What you have to do: Beneath this task are records; print exactly the stretch of them from the line with "## Toàn bộ chương" through the line with "Ban đầu ở đạo", both ends included.

* * * *

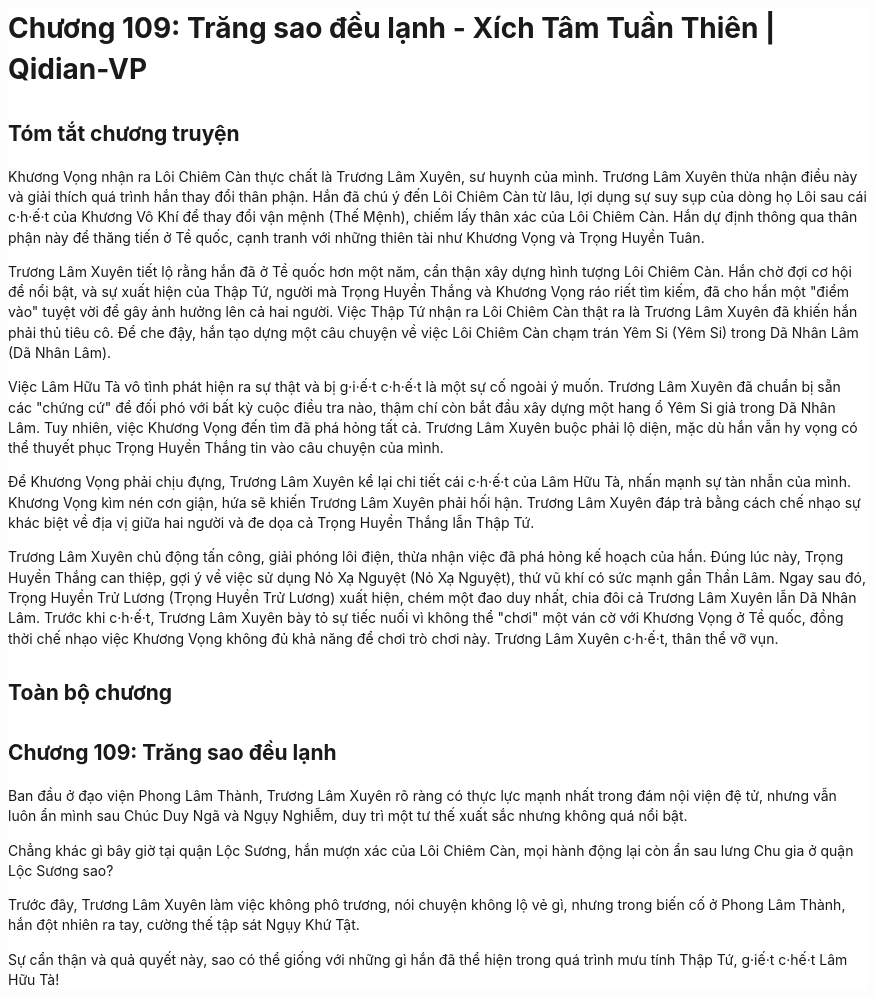 # Chương 109: Trăng sao đều lạnh - Xích Tâm Tuần Thiên | Qidian-VP

## Tóm tắt chương truyện

Khương Vọng nhận ra Lôi Chiêm Càn thực chất là Trương Lâm Xuyên, sư huynh của mình. Trương Lâm Xuyên thừa nhận điều này và giải thích quá trình hắn thay đổi thân phận. Hắn đã chú ý đến Lôi Chiêm Càn từ lâu, lợi dụng sự suy sụp của dòng họ Lôi sau cái c·h·ế·t của Khương Vô Khí để thay đổi vận mệnh (Thế Mệnh), chiếm lấy thân xác của Lôi Chiêm Càn. Hắn dự định thông qua thân phận này để thăng tiến ở Tề quốc, cạnh tranh với những thiên tài như Khương Vọng và Trọng Huyền Tuân.

Trương Lâm Xuyên tiết lộ rằng hắn đã ở Tề quốc hơn một năm, cẩn thận xây dựng hình tượng Lôi Chiêm Càn. Hắn chờ đợi cơ hội để nổi bật, và sự xuất hiện của Thập Tứ, người mà Trọng Huyền Thắng và Khương Vọng ráo riết tìm kiếm, đã cho hắn một "điểm vào" tuyệt vời để gây ảnh hưởng lên cả hai người. Việc Thập Tứ nhận ra Lôi Chiêm Càn thật ra là Trương Lâm Xuyên đã khiến hắn phải thủ tiêu cô. Để che đậy, hắn tạo dựng một câu chuyện về việc Lôi Chiêm Càn chạm trán Yêm Si (Yêm Si) trong Dã Nhân Lâm (Dã Nhân Lâm).

Việc Lâm Hữu Tà vô tình phát hiện ra sự thật và bị g·i·ế·t c·h·ế·t là một sự cố ngoài ý muốn. Trương Lâm Xuyên đã chuẩn bị sẵn các "chứng cứ" để đối phó với bất kỳ cuộc điều tra nào, thậm chí còn bắt đầu xây dựng một hang ổ Yêm Si giả trong Dã Nhân Lâm. Tuy nhiên, việc Khương Vọng đến tìm đã phá hỏng tất cả. Trương Lâm Xuyên buộc phải lộ diện, mặc dù hắn vẫn hy vọng có thể thuyết phục Trọng Huyền Thắng tin vào câu chuyện của mình.

Để Khương Vọng phải chịu đựng, Trương Lâm Xuyên kể lại chi tiết cái c·h·ế·t của Lâm Hữu Tà, nhấn mạnh sự tàn nhẫn của mình. Khương Vọng kìm nén cơn giận, hứa sẽ khiến Trương Lâm Xuyên phải hối hận. Trương Lâm Xuyên đáp trả bằng cách chế nhạo sự khác biệt về địa vị giữa hai người và đe dọa cả Trọng Huyền Thắng lẫn Thập Tứ.

Trương Lâm Xuyên chủ động tấn công, giải phóng lôi điện, thừa nhận việc đã phá hỏng kế hoạch của hắn. Đúng lúc này, Trọng Huyền Thắng can thiệp, gợi ý về việc sử dụng Nỏ Xạ Nguyệt (Nỏ Xạ Nguyệt), thứ vũ khí có sức mạnh gần Thần Lâm. Ngay sau đó, Trọng Huyền Trử Lương (Trọng Huyền Trử Lương) xuất hiện, chém một đao duy nhất, chia đôi cả Trương Lâm Xuyên lẫn Dã Nhân Lâm. Trước khi c·h·ế·t, Trương Lâm Xuyên bày tỏ sự tiếc nuối vì không thể "chơi" một ván cờ với Khương Vọng ở Tề quốc, đồng thời chế nhạo việc Khương Vọng không đủ khả năng để chơi trò chơi này. Trương Lâm Xuyên c·h·ế·t, thân thể vỡ vụn.

## Toàn bộ chương

## Chương 109: Trăng sao đều lạnh

Ban đầu ở đạo viện Phong Lâm Thành, Trương Lâm Xuyên rõ ràng có thực lực mạnh nhất trong đám nội viện đệ tử, nhưng vẫn luôn ẩn mình sau Chúc Duy Ngã và Ngụy Nghiễm, duy trì một tư thế xuất sắc nhưng không quá nổi bật.

Chẳng khác gì bây giờ tại quận Lộc Sương, hắn mượn xác của Lôi Chiêm Càn, mọi hành động lại còn ẩn sau lưng Chu gia ở quận Lộc Sương sao?

Trước đây, Trương Lâm Xuyên làm việc không phô trương, nói chuyện không lộ vẻ gì, nhưng trong biến cố ở Phong Lâm Thành, hắn đột nhiên ra tay, cường thế tập sát Ngụy Khứ Tật.

Sự cẩn thận và quả quyết này, sao có thể giống với những gì hắn đã thể hiện trong quá trình mưu tính Thập Tứ, g·iế·t c·hế·t Lâm Hữu Tà!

* * * *

Response area:
## Toàn bộ chương

## Chương 109: Trăng sao đều lạnh

Ban đầu ở đạo viện Phong Lâm Thành, Trương Lâm Xuyên rõ ràng có thực lực mạnh nhất trong đám nội viện đệ tử, nhưng vẫn luôn ẩn mình sau Chúc Duy Ngã và Ngụy Nghiễm, duy trì một tư thế xuất sắc nhưng không quá nổi bật.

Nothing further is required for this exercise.